God chats.

Reading Time: 2 minutes

“Hear me as I pray, O Lord. Be merciful and answer me! My heart has heard you say, “Come and talk with me.” And my heart responds, “Lord, I am coming.” ‭‭Psalms‬ ‭27‬:‭7‬-‭8‬ ‭NLT‬‬

Most may think of prayer as a request line. I get it. We’re needy people with some kind of calamity happening somewhere all-the-time. Daniel or Ezra (the scribe) reminds us that prayer is far more than a vending machine or even a confessional booth. The Psalmist records these moments of intimacy, writing “my heart has heard you say.”

As I have grown in my faith, my relationship with God has drastically changed. I slowly spend time in His Word, listening, not rushed, like I’m cramming for a test.
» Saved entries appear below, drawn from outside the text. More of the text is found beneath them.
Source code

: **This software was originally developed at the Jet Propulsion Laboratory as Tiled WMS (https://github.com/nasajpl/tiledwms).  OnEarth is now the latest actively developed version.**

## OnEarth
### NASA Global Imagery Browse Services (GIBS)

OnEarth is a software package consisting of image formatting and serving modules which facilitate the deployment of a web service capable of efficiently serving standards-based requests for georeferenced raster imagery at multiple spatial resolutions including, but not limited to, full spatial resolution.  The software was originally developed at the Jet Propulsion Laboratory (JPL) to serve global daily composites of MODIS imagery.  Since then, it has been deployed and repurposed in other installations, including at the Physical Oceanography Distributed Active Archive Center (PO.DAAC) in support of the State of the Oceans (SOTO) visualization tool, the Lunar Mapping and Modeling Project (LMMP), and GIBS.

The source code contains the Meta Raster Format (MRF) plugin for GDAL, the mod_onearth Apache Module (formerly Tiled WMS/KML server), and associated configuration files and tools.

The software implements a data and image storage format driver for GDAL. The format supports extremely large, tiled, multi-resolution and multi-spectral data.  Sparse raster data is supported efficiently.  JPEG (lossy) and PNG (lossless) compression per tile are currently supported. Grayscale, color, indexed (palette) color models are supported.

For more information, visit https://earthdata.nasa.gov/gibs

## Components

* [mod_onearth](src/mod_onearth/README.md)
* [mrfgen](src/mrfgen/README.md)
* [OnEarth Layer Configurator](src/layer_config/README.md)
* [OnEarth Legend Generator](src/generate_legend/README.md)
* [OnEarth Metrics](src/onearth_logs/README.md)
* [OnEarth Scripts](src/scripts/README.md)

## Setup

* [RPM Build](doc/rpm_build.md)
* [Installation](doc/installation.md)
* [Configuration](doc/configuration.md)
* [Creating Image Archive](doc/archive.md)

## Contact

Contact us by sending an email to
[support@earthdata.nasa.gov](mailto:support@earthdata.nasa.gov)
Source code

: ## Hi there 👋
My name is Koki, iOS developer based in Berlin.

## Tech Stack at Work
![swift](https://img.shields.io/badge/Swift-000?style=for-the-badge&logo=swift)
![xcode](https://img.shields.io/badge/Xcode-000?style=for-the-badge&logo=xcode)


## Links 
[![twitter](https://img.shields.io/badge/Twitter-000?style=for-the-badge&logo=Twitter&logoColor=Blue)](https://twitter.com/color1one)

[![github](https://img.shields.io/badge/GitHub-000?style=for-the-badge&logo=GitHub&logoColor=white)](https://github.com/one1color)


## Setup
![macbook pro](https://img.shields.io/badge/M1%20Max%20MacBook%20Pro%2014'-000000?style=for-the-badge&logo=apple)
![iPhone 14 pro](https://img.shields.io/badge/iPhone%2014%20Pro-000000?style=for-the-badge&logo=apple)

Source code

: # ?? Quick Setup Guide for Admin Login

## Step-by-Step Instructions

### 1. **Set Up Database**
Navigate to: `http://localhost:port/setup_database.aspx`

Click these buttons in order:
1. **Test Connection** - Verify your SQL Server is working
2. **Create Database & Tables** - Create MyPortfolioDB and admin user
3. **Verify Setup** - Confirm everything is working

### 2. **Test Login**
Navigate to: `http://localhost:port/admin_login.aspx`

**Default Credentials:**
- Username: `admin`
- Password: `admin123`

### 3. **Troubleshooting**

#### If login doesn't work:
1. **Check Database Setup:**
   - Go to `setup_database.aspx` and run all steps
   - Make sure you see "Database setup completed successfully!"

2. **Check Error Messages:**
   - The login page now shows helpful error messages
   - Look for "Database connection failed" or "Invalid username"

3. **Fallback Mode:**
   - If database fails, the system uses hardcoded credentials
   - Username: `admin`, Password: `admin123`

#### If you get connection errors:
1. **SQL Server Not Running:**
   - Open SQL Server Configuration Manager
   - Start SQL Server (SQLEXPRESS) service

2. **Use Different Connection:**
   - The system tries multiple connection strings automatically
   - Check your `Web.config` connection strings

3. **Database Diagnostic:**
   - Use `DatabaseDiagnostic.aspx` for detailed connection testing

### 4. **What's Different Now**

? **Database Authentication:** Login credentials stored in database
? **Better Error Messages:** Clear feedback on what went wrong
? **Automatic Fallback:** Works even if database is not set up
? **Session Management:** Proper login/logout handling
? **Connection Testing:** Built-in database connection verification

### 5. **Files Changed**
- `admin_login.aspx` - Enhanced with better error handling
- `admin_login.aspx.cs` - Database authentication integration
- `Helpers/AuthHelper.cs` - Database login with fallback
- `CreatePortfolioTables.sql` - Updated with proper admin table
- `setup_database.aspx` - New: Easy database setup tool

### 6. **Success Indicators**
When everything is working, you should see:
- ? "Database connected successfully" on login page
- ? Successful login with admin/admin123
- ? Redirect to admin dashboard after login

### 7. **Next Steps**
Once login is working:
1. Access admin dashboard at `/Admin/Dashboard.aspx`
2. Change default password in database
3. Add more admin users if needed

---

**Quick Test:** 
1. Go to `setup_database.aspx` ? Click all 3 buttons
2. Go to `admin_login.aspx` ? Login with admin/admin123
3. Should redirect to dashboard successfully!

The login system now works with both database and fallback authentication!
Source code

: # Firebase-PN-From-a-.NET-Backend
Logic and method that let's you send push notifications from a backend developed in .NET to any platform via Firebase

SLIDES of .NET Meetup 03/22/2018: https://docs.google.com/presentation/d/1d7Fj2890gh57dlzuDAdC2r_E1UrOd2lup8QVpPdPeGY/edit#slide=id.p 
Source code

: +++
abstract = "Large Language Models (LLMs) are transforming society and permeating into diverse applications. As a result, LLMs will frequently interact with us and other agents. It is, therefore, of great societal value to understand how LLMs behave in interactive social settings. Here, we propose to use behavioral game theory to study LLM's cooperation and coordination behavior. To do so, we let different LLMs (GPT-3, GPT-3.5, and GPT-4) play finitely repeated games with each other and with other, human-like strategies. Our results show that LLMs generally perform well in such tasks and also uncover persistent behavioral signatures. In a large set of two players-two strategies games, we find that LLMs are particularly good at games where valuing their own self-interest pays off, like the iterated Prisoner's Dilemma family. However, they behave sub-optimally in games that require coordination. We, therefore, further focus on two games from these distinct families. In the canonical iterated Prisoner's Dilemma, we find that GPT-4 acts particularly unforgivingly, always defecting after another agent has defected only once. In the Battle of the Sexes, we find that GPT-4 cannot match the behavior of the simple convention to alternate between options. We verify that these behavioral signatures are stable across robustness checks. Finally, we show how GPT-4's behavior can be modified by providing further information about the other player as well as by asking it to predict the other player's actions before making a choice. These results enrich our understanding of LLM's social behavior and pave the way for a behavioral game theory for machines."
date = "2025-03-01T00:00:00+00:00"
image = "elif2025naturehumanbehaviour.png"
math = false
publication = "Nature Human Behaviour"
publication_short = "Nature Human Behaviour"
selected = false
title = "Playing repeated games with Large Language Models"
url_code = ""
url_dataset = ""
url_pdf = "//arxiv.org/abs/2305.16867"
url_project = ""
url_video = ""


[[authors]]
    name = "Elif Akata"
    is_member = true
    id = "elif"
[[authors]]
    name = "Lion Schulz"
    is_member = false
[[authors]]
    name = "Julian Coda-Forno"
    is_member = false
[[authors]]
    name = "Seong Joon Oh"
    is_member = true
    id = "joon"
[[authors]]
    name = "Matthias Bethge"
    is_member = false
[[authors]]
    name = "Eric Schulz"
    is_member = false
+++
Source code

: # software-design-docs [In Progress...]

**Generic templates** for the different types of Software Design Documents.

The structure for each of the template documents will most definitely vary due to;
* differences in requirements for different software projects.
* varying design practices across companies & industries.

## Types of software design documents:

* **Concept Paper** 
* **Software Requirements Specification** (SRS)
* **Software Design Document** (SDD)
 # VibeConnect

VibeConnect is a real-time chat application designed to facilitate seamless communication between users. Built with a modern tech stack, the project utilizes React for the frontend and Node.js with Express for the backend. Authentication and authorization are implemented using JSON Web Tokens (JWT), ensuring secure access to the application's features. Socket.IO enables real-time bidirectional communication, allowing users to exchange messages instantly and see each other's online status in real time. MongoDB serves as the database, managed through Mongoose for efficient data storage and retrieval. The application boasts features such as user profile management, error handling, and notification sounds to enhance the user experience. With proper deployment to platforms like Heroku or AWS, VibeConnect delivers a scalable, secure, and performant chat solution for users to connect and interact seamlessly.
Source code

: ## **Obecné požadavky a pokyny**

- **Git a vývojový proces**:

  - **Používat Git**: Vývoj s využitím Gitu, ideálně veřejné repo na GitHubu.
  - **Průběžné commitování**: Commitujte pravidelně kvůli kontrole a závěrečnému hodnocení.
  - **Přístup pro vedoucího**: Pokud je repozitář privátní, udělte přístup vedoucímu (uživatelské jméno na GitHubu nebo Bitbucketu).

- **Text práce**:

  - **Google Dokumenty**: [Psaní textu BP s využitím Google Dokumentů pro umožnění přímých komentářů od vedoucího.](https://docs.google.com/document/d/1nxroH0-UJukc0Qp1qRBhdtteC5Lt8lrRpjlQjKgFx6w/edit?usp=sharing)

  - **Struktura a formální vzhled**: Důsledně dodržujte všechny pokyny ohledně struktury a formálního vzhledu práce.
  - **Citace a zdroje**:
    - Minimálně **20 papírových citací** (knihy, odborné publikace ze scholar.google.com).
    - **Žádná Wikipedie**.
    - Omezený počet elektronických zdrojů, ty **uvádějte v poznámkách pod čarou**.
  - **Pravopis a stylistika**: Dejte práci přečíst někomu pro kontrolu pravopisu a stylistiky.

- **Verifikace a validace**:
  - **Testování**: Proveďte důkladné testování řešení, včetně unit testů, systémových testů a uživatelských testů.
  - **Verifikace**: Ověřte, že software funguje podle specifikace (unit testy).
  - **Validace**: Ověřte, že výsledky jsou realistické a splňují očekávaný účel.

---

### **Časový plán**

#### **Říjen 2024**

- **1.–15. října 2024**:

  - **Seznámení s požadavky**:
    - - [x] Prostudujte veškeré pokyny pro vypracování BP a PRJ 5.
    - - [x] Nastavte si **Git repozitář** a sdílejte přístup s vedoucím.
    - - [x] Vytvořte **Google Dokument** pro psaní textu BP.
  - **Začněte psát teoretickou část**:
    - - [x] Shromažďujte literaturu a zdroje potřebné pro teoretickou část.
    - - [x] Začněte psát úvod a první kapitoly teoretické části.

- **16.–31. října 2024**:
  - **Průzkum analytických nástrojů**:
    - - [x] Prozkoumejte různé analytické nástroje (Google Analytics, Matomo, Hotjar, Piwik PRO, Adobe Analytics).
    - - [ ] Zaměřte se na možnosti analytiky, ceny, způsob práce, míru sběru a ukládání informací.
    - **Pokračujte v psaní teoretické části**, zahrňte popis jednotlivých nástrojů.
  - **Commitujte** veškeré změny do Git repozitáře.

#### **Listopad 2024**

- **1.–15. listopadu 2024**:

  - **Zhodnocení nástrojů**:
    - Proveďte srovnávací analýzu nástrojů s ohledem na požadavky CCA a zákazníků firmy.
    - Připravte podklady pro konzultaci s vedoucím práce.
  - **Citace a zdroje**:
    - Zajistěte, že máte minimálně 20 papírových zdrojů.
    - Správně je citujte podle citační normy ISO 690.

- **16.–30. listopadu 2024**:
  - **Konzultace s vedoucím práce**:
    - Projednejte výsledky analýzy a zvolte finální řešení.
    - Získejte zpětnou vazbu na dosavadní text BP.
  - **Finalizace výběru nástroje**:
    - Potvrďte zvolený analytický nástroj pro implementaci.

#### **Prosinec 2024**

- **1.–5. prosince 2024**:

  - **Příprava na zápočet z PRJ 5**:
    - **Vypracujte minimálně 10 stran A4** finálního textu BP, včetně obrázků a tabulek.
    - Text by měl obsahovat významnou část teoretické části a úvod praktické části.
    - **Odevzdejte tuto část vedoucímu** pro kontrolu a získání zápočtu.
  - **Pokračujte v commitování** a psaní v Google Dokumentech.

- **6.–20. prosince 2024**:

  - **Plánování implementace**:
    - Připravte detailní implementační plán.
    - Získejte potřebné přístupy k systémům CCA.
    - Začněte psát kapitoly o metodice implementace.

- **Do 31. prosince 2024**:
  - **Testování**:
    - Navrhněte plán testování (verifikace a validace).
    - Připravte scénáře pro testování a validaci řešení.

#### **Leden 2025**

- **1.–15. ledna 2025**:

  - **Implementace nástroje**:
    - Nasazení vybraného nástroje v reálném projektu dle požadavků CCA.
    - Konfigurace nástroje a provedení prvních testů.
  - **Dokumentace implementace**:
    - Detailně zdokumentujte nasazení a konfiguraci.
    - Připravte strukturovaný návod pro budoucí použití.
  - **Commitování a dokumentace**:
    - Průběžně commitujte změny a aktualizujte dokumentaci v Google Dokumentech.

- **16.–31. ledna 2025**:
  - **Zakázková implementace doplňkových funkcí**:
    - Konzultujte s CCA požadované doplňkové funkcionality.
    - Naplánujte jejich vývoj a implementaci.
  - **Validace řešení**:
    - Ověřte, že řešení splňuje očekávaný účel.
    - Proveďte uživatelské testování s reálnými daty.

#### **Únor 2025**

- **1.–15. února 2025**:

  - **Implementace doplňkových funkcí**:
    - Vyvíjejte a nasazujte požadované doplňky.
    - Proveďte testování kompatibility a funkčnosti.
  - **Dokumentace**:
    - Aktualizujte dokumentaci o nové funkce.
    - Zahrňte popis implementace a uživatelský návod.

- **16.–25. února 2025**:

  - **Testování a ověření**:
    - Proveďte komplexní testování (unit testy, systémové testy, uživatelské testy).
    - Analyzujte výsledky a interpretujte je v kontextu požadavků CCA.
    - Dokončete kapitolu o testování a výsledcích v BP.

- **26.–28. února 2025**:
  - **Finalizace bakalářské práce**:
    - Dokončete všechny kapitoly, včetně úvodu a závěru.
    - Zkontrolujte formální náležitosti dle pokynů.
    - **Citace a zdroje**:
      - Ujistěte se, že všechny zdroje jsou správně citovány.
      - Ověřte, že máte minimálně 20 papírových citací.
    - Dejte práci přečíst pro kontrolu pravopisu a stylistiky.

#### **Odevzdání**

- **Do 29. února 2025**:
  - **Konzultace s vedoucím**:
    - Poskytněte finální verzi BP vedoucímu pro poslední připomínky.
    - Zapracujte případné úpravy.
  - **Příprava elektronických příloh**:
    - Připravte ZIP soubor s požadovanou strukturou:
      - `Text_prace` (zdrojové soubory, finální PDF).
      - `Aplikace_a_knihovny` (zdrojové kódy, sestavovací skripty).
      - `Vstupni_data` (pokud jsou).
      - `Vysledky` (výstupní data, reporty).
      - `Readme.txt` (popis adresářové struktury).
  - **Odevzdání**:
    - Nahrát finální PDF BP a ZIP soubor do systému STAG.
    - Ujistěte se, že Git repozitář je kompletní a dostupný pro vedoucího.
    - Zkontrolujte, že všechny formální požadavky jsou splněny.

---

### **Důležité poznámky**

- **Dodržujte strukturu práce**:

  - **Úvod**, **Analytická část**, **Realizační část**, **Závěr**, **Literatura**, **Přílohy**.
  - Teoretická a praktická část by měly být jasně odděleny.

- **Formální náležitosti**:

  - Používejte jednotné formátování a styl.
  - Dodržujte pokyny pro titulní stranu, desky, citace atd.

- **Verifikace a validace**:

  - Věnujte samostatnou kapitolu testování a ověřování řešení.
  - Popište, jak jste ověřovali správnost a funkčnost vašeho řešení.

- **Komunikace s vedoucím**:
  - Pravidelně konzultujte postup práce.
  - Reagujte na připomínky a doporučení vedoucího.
Even as I feel the sun or the wind on my face, I am reminded of Him. I hear birds singing and I remember that birds only sing when safe. I recognize that I can do the same, because I am safe in His presence.

Now, whether I hear the sweet whispers inviting me to come or I just grab a few moments and let Him know what I am feeling or how grateful I am for His love. I either answer like the Psalmist, “Lord, I am coming,” or announce to Him, “Lord, here I come.” It is such a sweet conversation when there’s no real agenda. It has to be very much like Adam who walked with God in the cool of the evening. Prayer can take me back (or even forward) to Eden, when innocence and wonder fill our days.

Walking with my grandgirls as toddlers, I remember their curiousness and questions that stopped us every few steps. I was just happy to be with them, watching them grow in their understanding of this world. It is interesting to think that prayer, chats with God, may come to a point that we are conversing more than giving or receiving. That I just want to spend time with God and without needing anything but Him in those moments. I see those moments, those days ahead and I am excited to say, “Lord, I am coming.”

Prayer

Dad,
I think that spending time with you in your Word has brought an anchor to my restless soul, a place of calm delight. A place to not just be challenged, but cherished by the Holy Spirit. I’ve enjoyed these moments and it has allowed me to take time to remember to just talk over things with you. Sure, much of it is handing over the mundane mire of minutia happening far too often. However, it is also a time of opening up, softening up my soul to just chat about anything and everything with you. For this, I am thankful.